> **Instructions to follow**
Return every line from the records below in which the word "behavior" is found.

> **Data for review**
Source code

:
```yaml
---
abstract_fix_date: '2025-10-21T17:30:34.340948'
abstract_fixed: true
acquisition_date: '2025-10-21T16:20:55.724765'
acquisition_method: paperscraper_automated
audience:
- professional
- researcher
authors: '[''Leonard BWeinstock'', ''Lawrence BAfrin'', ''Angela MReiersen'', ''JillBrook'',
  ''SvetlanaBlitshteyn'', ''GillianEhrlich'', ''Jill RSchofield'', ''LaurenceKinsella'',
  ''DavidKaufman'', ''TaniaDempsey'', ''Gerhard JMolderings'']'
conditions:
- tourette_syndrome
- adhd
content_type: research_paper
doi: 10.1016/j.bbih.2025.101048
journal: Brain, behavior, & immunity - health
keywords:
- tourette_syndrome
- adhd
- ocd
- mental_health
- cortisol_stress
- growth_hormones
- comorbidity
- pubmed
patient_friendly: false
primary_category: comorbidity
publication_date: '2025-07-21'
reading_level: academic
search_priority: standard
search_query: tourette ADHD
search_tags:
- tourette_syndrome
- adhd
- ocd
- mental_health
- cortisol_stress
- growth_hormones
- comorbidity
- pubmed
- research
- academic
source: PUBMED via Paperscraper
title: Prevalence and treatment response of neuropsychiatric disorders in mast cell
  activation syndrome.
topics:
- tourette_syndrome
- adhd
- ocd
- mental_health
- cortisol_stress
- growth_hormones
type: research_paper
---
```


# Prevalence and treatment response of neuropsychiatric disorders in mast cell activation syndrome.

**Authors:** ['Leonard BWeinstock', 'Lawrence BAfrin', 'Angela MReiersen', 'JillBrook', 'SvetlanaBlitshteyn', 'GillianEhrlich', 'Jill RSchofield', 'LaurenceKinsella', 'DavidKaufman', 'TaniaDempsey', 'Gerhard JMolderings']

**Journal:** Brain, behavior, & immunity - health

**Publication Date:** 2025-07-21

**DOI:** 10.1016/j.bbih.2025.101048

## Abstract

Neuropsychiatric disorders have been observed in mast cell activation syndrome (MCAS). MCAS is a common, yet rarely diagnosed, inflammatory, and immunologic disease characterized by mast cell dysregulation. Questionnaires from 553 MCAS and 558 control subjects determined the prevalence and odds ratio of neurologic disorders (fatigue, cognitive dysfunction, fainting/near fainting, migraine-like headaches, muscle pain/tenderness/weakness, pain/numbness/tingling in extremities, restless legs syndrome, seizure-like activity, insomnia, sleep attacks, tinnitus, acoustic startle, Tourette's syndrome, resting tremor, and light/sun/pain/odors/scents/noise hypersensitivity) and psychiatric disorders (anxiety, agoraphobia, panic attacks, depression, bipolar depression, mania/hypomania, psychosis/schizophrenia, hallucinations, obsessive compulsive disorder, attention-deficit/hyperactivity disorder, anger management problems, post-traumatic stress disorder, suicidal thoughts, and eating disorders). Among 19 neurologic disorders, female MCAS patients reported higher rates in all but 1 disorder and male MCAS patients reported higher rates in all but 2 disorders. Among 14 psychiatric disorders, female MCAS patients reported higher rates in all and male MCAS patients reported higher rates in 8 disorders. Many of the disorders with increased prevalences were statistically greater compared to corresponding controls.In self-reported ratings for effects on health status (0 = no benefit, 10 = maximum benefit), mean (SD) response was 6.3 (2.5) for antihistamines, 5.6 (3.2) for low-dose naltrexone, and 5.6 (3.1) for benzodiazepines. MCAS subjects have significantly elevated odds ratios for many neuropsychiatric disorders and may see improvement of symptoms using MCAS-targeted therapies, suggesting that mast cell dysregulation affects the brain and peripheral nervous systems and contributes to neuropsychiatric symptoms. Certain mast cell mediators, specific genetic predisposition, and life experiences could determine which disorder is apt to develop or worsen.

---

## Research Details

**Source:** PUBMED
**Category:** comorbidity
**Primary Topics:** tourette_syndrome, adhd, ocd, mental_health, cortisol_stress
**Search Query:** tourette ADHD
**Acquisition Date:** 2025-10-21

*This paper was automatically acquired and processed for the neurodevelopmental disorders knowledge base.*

> **Output for this task**
journal: Brain, behavior, & immunity - health
**Journal:** Brain, behavior, & immunity - health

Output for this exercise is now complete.